■ **EXERCISE**
One part of the entries below is wanted: the lines from the one containing "d1 00 00 6d" through the one containing "d1 00 00 7b". Write those out exactly and nothing else.

◇ ◇ ◇ ◇

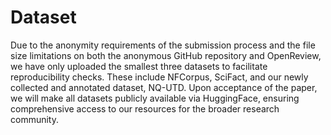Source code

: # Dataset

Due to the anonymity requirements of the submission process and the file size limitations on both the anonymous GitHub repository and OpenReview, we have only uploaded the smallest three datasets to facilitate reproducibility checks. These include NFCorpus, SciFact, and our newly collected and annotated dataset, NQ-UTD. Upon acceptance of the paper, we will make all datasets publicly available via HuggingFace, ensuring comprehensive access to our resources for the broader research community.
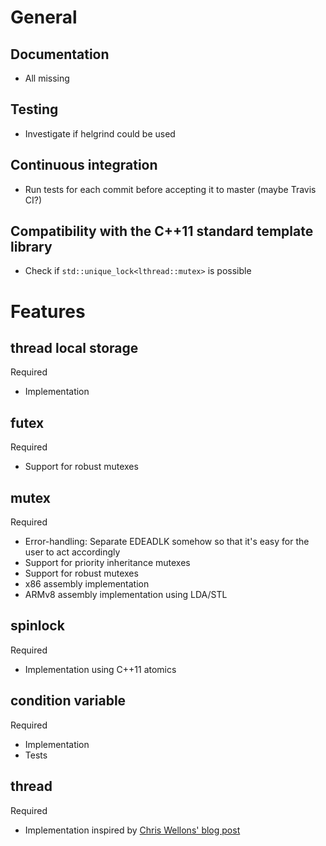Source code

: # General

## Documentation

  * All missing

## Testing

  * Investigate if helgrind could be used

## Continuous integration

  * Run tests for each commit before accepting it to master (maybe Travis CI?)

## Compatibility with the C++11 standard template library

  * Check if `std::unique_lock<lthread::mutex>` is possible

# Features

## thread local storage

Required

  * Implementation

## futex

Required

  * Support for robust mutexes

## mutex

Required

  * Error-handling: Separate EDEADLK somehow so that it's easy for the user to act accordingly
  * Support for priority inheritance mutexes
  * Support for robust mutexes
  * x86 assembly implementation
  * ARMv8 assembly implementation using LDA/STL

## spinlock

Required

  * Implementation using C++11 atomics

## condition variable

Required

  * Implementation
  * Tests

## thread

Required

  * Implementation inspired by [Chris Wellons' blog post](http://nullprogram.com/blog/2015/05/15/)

◇ ◇ ◇ ◇

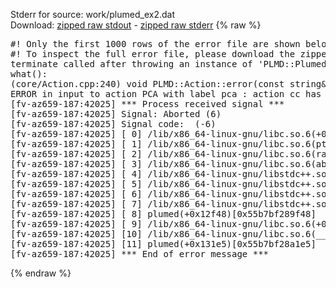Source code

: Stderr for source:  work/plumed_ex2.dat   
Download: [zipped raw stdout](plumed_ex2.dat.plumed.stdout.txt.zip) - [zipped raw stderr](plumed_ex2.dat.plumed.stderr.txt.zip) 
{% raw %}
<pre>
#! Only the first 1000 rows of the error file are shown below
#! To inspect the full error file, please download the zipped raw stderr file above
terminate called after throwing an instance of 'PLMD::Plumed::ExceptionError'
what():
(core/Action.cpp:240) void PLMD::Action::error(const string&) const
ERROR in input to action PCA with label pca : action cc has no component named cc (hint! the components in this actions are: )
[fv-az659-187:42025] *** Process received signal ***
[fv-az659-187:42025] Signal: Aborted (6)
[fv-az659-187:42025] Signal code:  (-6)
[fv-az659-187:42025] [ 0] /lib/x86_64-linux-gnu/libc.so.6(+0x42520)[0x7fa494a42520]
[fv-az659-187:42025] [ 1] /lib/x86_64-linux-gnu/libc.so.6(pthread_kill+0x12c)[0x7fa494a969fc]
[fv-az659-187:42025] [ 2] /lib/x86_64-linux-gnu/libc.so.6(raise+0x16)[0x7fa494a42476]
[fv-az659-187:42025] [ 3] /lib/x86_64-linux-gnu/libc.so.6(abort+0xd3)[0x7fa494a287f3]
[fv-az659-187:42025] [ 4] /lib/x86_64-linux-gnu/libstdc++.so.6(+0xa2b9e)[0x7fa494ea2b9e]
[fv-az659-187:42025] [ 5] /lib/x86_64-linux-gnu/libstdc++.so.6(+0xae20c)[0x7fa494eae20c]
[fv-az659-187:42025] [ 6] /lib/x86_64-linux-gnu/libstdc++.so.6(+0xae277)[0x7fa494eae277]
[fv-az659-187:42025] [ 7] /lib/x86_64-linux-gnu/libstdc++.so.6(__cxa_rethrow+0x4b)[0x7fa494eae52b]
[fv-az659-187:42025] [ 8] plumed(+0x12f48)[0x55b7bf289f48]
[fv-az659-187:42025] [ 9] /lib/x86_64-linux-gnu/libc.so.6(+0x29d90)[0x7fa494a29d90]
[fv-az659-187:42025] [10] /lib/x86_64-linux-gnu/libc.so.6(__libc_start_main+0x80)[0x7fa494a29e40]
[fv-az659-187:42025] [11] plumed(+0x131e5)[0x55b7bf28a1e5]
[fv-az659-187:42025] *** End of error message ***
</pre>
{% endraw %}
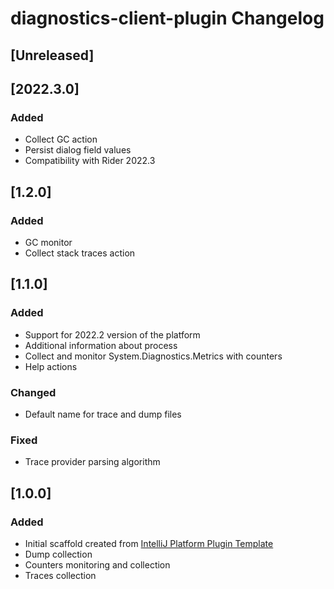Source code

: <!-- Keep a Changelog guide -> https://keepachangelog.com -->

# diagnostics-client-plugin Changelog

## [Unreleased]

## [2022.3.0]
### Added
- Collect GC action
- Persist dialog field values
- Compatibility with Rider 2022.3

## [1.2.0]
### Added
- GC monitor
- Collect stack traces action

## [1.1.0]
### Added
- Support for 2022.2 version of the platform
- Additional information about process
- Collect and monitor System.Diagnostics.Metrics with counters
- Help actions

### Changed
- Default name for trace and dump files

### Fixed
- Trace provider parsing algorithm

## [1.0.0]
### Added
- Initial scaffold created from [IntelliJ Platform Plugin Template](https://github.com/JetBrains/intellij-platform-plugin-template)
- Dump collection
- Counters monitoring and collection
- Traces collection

◇ ◇ ◇ ◇

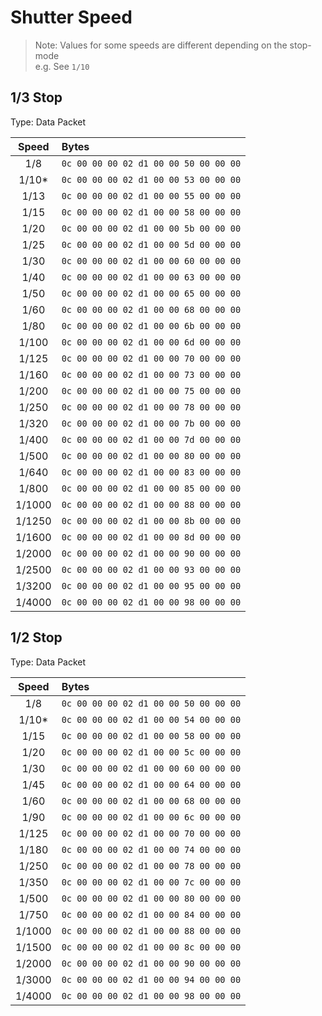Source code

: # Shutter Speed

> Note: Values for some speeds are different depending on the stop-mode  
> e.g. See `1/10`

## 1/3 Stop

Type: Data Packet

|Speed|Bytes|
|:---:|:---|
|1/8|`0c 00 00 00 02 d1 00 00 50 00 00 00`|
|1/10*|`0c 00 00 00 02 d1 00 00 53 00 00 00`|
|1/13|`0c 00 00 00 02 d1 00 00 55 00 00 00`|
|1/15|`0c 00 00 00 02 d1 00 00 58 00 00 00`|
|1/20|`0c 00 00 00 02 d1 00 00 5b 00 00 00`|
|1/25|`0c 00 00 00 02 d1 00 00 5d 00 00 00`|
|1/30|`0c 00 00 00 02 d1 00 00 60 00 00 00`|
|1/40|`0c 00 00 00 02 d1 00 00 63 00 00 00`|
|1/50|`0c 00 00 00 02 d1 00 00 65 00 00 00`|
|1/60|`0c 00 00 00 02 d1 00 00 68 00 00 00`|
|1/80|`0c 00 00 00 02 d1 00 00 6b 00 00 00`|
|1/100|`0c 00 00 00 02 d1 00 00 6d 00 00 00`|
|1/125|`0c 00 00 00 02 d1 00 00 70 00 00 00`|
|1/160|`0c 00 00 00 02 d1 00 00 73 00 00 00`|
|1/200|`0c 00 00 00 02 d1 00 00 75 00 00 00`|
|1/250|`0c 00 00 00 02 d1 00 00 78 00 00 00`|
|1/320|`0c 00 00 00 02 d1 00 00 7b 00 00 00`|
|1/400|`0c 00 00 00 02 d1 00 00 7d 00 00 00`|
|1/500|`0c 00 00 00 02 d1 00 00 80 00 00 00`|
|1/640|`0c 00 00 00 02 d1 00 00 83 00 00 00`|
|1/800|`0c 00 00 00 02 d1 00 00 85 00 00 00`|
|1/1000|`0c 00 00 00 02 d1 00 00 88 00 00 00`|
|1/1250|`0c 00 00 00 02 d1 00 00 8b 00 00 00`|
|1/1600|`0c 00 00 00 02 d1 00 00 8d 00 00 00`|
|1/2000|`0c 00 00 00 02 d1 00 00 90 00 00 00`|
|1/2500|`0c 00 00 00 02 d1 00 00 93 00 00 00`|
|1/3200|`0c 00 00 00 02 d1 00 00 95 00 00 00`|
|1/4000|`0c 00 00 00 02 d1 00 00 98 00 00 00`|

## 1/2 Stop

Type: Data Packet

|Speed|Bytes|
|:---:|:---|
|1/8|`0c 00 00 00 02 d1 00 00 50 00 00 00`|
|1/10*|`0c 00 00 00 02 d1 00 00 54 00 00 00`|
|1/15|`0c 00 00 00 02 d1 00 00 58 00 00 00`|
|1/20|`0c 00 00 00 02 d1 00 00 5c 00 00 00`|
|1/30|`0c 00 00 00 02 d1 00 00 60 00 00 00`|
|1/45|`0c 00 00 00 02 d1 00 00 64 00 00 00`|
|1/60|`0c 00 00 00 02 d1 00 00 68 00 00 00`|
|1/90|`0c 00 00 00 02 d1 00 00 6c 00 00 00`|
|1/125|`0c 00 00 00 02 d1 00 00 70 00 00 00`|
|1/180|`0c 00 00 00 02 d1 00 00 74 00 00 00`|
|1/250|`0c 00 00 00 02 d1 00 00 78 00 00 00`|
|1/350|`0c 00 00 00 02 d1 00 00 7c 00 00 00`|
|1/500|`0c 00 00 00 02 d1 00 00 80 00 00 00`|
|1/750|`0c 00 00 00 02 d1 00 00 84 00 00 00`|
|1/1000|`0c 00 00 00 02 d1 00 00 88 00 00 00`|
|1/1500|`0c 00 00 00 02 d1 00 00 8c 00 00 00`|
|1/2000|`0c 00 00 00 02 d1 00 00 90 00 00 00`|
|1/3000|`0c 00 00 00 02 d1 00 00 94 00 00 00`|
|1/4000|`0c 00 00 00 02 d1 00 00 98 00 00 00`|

◇ ◇ ◇ ◇

■ **EXERCISE ANSWER**
|1/100|`0c 00 00 00 02 d1 00 00 6d 00 00 00`|
|1/125|`0c 00 00 00 02 d1 00 00 70 00 00 00`|
|1/160|`0c 00 00 00 02 d1 00 00 73 00 00 00`|
|1/200|`0c 00 00 00 02 d1 00 00 75 00 00 00`|
|1/250|`0c 00 00 00 02 d1 00 00 78 00 00 00`|
|1/320|`0c 00 00 00 02 d1 00 00 7b 00 00 00`|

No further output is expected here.